- Task requirements: Show, from the entries below, every line in which "information" appears.

Top of Data provided

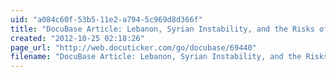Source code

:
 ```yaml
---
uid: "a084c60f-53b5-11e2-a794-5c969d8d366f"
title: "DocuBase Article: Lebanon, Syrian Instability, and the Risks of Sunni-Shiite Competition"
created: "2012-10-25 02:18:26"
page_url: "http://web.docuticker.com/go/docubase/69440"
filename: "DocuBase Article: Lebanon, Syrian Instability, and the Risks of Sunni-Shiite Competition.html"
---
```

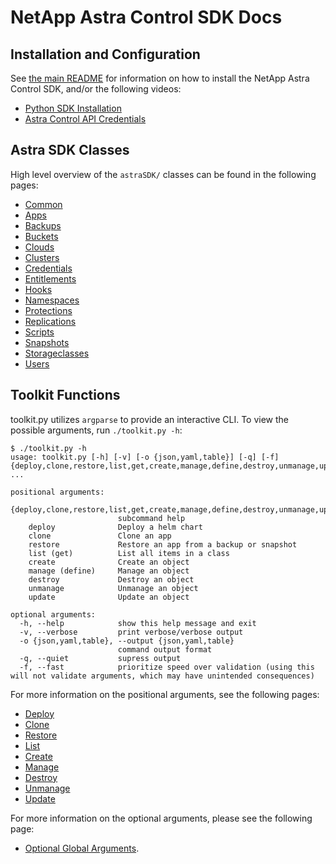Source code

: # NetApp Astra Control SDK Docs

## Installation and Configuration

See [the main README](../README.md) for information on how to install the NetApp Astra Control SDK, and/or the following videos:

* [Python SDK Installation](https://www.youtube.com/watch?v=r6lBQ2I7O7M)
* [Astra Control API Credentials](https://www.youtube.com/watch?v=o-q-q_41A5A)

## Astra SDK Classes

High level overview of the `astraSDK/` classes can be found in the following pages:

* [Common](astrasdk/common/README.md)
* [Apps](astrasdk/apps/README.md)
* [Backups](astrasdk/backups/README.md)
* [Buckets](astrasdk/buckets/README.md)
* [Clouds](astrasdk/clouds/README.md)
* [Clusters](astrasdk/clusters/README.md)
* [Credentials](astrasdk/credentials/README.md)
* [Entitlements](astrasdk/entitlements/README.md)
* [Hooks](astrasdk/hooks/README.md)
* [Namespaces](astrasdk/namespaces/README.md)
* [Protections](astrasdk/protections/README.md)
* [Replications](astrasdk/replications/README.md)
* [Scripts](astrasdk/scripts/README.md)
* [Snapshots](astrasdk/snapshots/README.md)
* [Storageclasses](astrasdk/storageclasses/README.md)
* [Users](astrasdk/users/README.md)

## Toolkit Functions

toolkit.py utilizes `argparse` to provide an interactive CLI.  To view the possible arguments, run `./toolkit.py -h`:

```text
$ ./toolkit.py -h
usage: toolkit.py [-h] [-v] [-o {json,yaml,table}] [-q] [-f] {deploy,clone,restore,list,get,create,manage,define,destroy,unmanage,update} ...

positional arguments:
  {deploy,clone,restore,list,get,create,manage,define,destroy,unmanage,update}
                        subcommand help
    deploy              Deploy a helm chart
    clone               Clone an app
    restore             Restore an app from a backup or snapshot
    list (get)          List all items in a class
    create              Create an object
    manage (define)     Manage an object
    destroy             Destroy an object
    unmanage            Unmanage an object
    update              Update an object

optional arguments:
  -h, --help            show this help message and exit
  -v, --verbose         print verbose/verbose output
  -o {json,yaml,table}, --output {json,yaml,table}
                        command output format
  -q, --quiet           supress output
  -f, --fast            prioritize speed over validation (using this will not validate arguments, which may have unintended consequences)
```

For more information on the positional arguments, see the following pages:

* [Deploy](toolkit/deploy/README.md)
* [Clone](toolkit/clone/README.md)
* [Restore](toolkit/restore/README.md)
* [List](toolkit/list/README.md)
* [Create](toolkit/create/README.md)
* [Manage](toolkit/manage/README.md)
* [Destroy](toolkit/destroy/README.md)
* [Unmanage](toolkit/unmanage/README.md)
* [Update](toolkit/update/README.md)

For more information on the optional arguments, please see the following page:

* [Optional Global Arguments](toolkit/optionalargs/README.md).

Bottom of Data provided
Top of Data provided

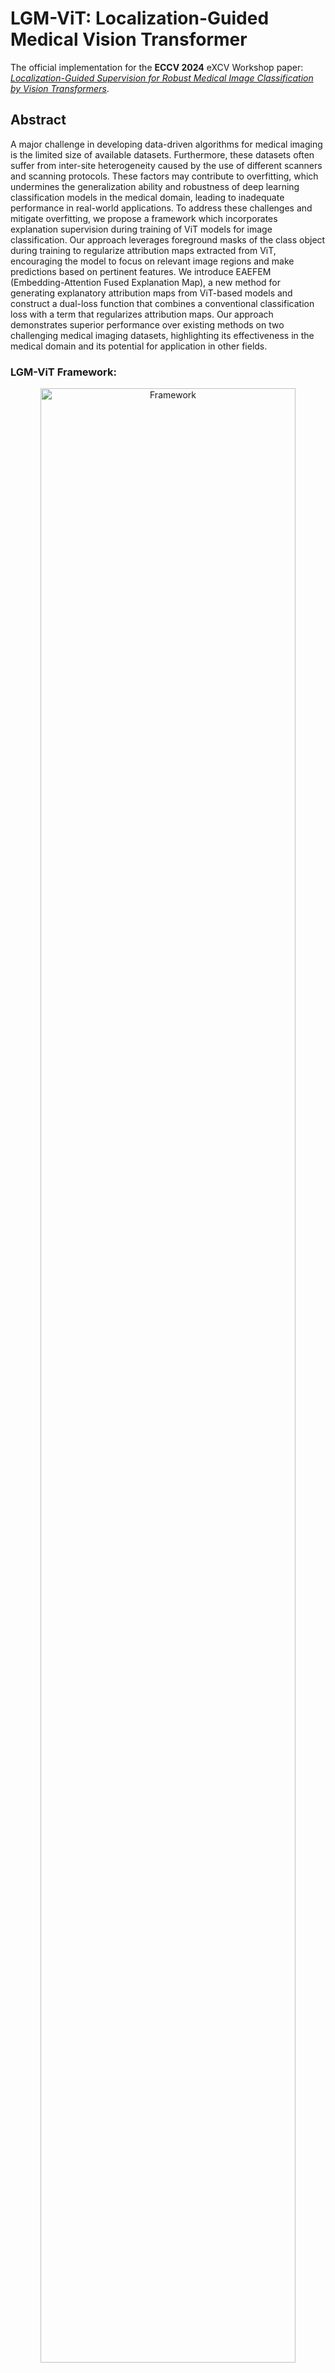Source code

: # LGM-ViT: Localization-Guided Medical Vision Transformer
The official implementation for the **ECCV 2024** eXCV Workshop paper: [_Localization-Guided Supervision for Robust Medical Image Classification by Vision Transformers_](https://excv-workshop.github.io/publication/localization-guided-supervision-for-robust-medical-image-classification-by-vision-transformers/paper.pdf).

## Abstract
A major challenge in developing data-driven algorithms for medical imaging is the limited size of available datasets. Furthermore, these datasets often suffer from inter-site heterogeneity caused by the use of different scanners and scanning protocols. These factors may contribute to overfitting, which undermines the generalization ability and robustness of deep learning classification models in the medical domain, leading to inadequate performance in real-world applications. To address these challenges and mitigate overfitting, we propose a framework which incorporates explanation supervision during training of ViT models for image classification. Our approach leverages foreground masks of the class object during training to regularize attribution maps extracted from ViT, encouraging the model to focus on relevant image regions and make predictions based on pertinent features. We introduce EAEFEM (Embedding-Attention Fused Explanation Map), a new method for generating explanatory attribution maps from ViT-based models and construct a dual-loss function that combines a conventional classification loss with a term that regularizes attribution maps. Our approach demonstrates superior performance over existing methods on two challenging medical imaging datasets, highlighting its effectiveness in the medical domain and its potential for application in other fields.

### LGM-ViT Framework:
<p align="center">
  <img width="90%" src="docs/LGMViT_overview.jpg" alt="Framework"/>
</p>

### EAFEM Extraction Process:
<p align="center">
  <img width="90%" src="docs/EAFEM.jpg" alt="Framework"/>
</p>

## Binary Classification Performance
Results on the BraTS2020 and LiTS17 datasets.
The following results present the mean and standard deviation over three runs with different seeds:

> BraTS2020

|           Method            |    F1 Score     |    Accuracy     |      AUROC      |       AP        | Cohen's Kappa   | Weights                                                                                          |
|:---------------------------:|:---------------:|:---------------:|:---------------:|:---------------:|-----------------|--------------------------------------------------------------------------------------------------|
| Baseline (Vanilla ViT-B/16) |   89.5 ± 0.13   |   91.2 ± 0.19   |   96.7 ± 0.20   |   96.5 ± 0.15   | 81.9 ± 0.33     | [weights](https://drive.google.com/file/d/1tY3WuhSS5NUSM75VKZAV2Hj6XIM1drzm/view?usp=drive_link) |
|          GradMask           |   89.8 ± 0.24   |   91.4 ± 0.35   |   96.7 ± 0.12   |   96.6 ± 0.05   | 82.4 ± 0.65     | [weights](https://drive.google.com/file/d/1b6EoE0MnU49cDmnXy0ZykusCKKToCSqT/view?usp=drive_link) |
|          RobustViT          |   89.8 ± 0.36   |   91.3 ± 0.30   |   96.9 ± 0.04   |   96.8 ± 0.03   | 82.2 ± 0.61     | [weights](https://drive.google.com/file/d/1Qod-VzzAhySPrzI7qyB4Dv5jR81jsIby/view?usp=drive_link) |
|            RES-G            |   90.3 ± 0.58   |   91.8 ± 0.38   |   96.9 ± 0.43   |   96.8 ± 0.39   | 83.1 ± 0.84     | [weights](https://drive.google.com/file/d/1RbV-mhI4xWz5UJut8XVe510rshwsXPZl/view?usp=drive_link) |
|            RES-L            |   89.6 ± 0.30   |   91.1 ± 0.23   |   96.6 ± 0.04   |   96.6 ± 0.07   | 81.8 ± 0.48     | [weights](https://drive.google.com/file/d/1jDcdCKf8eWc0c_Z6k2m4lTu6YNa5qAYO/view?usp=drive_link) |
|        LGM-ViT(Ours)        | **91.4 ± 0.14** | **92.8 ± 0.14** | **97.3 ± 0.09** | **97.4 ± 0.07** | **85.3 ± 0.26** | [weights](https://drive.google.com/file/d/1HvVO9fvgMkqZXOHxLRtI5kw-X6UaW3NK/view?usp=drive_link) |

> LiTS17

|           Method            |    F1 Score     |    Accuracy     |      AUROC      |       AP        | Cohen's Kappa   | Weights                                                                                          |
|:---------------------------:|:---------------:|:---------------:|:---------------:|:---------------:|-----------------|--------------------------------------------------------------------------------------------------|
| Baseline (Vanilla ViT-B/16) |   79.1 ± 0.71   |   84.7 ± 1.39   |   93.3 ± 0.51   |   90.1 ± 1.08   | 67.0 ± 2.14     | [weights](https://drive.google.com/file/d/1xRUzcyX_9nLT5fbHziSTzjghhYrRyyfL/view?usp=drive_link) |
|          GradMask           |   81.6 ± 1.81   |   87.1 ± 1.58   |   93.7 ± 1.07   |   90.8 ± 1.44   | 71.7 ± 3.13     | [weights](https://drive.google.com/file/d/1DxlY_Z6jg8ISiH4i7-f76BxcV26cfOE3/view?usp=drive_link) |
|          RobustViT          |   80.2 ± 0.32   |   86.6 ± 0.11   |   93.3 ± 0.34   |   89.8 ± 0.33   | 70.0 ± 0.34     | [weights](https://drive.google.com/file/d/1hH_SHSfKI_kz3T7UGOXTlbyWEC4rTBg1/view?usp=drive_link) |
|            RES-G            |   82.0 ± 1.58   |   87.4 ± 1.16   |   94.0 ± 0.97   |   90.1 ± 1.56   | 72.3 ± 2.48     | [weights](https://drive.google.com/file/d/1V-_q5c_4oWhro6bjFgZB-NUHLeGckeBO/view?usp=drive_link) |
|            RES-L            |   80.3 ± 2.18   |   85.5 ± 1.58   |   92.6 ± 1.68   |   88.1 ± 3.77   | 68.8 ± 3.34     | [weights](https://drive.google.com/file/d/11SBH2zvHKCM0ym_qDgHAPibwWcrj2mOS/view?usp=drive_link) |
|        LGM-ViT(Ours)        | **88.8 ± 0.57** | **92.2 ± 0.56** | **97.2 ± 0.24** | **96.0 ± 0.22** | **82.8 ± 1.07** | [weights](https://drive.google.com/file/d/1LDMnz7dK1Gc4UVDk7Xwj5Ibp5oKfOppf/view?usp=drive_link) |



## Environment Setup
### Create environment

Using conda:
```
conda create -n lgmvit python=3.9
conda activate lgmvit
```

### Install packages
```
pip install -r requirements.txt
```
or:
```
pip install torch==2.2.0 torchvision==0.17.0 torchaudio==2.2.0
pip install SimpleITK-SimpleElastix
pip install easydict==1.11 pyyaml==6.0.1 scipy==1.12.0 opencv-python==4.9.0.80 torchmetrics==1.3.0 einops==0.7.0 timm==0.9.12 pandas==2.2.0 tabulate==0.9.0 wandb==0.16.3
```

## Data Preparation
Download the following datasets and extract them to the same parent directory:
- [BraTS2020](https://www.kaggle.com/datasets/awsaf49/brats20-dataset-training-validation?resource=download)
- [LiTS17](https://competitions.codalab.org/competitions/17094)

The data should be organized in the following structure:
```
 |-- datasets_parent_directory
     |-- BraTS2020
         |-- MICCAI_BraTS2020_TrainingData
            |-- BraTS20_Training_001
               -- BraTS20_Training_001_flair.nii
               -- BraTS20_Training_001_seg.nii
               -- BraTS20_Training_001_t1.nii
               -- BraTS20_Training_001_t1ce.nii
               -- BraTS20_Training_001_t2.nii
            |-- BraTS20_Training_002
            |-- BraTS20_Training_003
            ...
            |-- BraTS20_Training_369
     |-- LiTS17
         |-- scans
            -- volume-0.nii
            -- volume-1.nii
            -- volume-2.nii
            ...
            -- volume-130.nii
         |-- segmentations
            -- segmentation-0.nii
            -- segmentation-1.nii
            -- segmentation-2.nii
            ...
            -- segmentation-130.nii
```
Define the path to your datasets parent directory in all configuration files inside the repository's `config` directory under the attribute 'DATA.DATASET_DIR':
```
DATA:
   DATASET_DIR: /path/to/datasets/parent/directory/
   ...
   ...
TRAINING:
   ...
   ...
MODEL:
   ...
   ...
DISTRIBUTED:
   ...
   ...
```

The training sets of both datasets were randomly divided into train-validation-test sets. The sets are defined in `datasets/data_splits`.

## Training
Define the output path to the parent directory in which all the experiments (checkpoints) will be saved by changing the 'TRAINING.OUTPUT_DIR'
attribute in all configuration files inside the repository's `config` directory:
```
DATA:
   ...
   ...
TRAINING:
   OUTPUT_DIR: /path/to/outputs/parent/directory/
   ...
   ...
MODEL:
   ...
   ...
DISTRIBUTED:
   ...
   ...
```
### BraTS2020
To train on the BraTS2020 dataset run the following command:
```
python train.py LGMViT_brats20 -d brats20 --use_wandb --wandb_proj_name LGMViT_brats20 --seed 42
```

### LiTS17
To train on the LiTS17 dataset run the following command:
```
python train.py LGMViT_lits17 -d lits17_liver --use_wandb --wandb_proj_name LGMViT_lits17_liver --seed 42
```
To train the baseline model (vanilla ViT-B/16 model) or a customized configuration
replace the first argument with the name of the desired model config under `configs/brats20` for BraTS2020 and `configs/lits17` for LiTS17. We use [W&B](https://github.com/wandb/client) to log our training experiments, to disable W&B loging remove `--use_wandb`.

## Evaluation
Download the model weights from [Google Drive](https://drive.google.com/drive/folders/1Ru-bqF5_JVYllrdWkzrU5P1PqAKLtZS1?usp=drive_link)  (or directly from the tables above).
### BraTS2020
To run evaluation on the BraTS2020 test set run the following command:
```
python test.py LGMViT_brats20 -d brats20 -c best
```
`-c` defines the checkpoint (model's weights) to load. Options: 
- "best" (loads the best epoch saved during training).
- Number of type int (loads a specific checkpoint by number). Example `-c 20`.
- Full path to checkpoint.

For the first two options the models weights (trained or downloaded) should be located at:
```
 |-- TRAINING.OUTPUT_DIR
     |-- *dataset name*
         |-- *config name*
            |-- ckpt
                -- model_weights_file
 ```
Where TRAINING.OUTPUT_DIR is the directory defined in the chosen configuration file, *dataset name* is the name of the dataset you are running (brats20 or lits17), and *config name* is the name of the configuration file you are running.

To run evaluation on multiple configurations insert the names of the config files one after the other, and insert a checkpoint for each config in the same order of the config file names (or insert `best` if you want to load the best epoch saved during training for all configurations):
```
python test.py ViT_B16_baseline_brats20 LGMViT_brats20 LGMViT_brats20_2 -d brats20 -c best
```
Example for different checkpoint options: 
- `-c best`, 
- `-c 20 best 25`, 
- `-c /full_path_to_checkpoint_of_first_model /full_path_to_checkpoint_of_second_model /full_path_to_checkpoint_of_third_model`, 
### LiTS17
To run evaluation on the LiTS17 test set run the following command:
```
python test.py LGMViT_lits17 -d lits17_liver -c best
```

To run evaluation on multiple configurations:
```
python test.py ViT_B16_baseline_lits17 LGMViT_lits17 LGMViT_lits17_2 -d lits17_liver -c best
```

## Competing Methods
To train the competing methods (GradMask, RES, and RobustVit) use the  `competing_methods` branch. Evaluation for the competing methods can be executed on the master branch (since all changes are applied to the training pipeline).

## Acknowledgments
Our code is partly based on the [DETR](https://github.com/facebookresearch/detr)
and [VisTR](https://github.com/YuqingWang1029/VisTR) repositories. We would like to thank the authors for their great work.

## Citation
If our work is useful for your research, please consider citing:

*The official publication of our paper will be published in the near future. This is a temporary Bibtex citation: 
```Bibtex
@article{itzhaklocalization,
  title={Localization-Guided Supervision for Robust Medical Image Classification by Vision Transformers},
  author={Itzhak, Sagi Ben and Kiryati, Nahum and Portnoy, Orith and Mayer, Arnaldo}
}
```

Bottom of Data provided

- Answer for the task:
See [the main README](../README.md) for information on how to install the NetApp Astra Control SDK, and/or the following videos:
For more information on the positional arguments, see the following pages:
For more information on the optional arguments, please see the following page:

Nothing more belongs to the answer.